Without even a pause to consider my great idea she said no — not even “no thanks.”
She rolled her eyes and said no, hugged me goodbye and got on the plane back to Charlotte.
It’s not as if my list would be burdensome. Just things like: Make your bed every day and keep your room clean. Hold onto your cell phone so you don’t keep dropping it in water.
Learn to make rice and beans so you’ll never go hungry. Don’t let your emotions lead you to make foolish decisions. Learn to say “I’m sorry” quickly. Be known for your forgiveness and mercy toward others.
Love Jesus. Love the church. Call your mom so she knows you’re alive. Learn from other people’s mistakes and spare yourself some grief. I could go on, but you get the picture.
The bottom line is, while I do have control-freakish tendencies, the rules I want to give my daughter are only to keep her safe. I want her to thrive, stay out of trouble and avoid heartache.
However, there’s a problem. Giving someone a list of rules and hoping he or she will (a.) appreciate the gesture and (b.) actually follow the rules and be happy about doing so is unrealistic and an exercise in futility.
People tend to bristle at rules and being told what to do.
Last week as I walked into McDonald’s for coffee I noticed a “Wet Paint. Do Not Touch” sign taped to a freshly painted wall of golden yellow bricks.
Truly, I never would have even considered touching the bricks. I probably would never have noticed them at all if it weren’t for the sign. But just reading “Do Not Touch” made me want to touch, and I would have just to see if, indeed, the paint was wet. However, there was a man with a paint brush nearby.
I told him I wanted to touch the bricks just because the sign said not to. He said I wouldn’t be the first to do so and that he’d already seen quite a few do it — a blatant disregard for the sign.
“What if you don’t put any sign up? Then maybe no one would touch,” I suggested.
He replied, “That won’t work, because what if you lean up against the wet paint and get it all over you? I have to warn you.”

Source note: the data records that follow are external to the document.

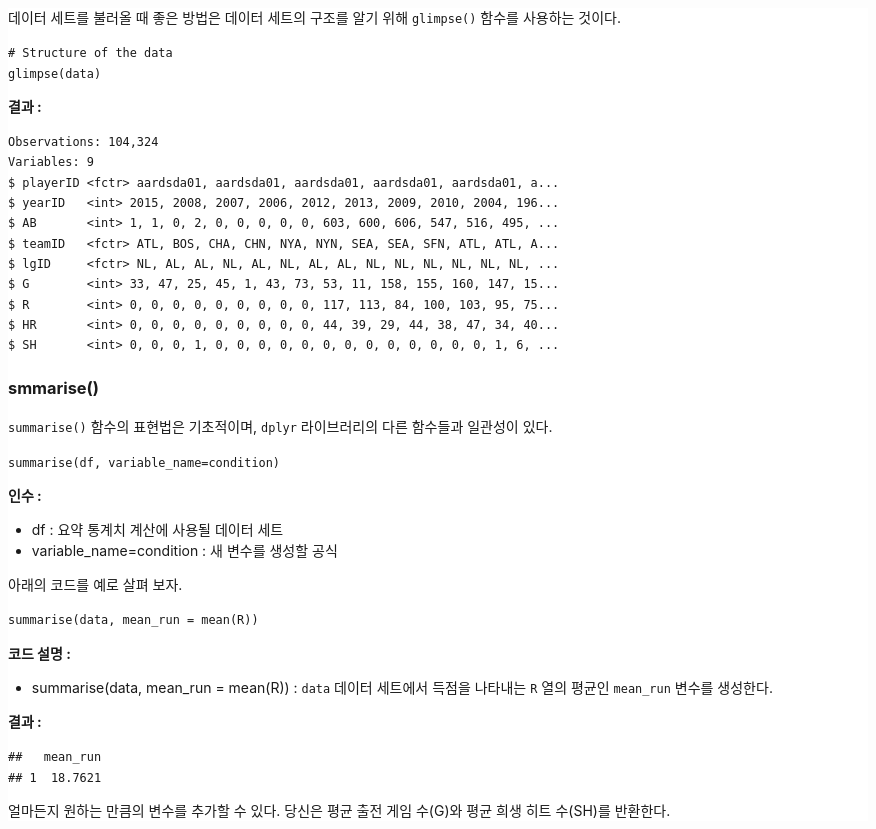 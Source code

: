 

데이터 세트를 불러올 때 좋은 방법은 데이터 세트의 구조를 알기 위해 `glimpse()` 함수를 사용하는 것이다.

```
# Structure of the data
glimpse(data)
```

**결과 :**

```
Observations: 104,324
Variables: 9
$ playerID <fctr> aardsda01, aardsda01, aardsda01, aardsda01, aardsda01, a...
$ yearID   <int> 2015, 2008, 2007, 2006, 2012, 2013, 2009, 2010, 2004, 196...
$ AB       <int> 1, 1, 0, 2, 0, 0, 0, 0, 0, 603, 600, 606, 547, 516, 495, ...
$ teamID   <fctr> ATL, BOS, CHA, CHN, NYA, NYN, SEA, SEA, SFN, ATL, ATL, A...
$ lgID     <fctr> NL, AL, AL, NL, AL, NL, AL, AL, NL, NL, NL, NL, NL, NL, ...
$ G        <int> 33, 47, 25, 45, 1, 43, 73, 53, 11, 158, 155, 160, 147, 15...
$ R        <int> 0, 0, 0, 0, 0, 0, 0, 0, 0, 117, 113, 84, 100, 103, 95, 75...
$ HR       <int> 0, 0, 0, 0, 0, 0, 0, 0, 0, 44, 39, 29, 44, 38, 47, 34, 40...
$ SH       <int> 0, 0, 0, 1, 0, 0, 0, 0, 0, 0, 0, 0, 0, 0, 0, 0, 0, 1, 6, ...
```



### smmarise()

`summarise()` 함수의 표현법은 기초적이며, `dplyr` 라이브러리의 다른 함수들과 일관성이 있다.

```
summarise(df, variable_name=condition) 
```

**인수 :** 

- df : 요약 통계치 계산에 사용될 데이터 세트
- variable_name=condition : 새 변수를 생성할 공식



아래의 코드를 예로 살펴 보자.

```
summarise(data, mean_run = mean(R))
```

**코드 설명 :**

- summarise(data, mean_run = mean(R)) : `data` 데이터 세트에서 득점을 나타내는 `R` 열의 평균인 `mean_run` 변수를 생성한다.

**결과 :**

```
##   mean_run
## 1  18.7621
```

얼마든지 원하는 만큼의 변수를 추가할 수 있다. 당신은 평균 출전 게임 수(G)와 평균 희생 히트 수(SH)를 반환한다.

I agreed with him — and did not touch the wet paint. But I really wanted to.
Recently, I read a sermon by Guy Caley, an Assemblies of God pastor in Missouri, in which he talked about the purpose for the law of God. Paraphrasing the apostle Paul, he said that “the law required more than we could do, and incurs a curse if not rigidly followed forever. And the law itself has the ability to make us want to disobey.”

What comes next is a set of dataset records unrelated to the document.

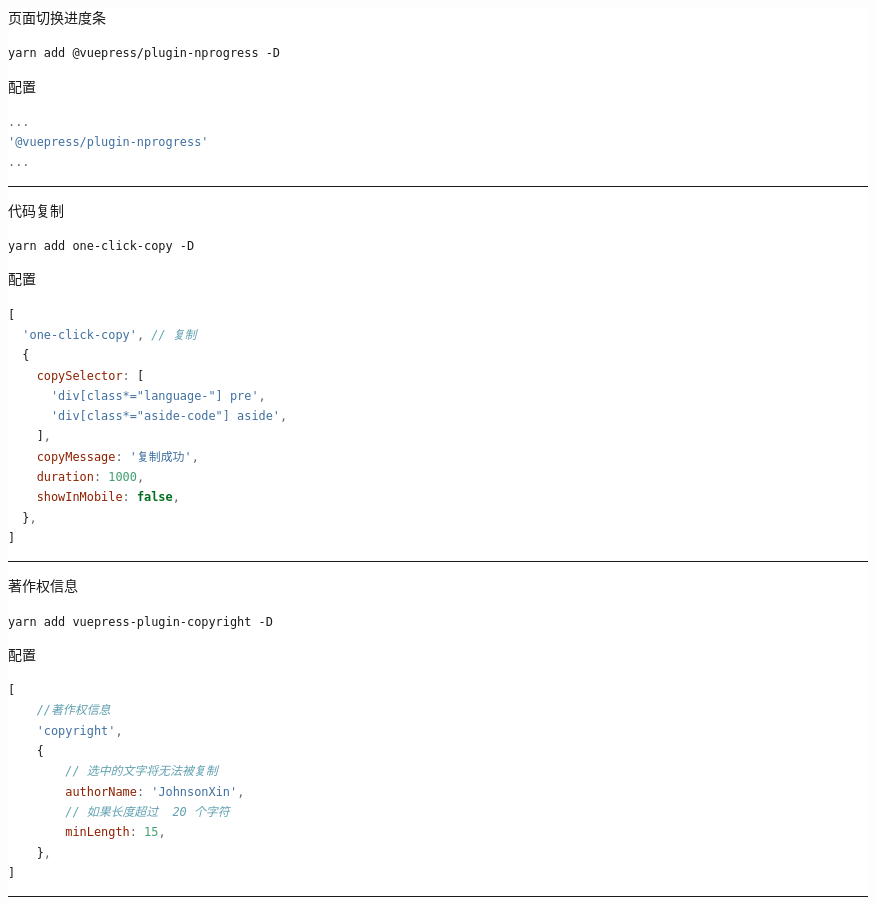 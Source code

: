 页面切换进度条

```shell
yarn add @vuepress/plugin-nprogress -D
```

配置
```js
...
'@vuepress/plugin-nprogress'
...
```

---
代码复制

```shell
yarn add one-click-copy -D
```

配置
```js
[
  'one-click-copy', // 复制
  {
    copySelector: [
      'div[class*="language-"] pre',
      'div[class*="aside-code"] aside',
    ],
    copyMessage: '复制成功',
    duration: 1000,
    showInMobile: false,
  },
]
```

---
著作权信息

```shell
yarn add vuepress-plugin-copyright -D
```

配置
```js
[
    //著作权信息
    'copyright',
    {
        // 选中的文字将无法被复制
        authorName: 'JohnsonXin',
        // 如果长度超过  20 个字符
        minLength: 15,
    },
]
```

---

As Paul had said, he didn’t know he coveted until the law told him not to do so. That’s part of the curse of the law.
“The law is not able to work salvation, nor to change human hearts,” Caley said. “All that it is able to do is show the need for salvation.” That, however, may be one of the law’s great blessings.
It’s a paradox of the Christian faith — God gave us laws to follow, knowing that we can’t and wouldn’t even want to. But in his gracious and merciful wisdom he also gave us Jesus who did follow them and did so willingly. Not only that, God then allowed us, the law breakers, to get credit for Christ’s law keeping. That’s what “saved by grace” means.
As for the law, everything God says to do or not do is not because he’s a control freak or that he wants to keep us from enjoying life, but for our own good. Like a painter putting up a “Wet Paint” sign. Like a mom wanting to keep her daughter safe.
Nancy Kennedy is a syndicated church columnist.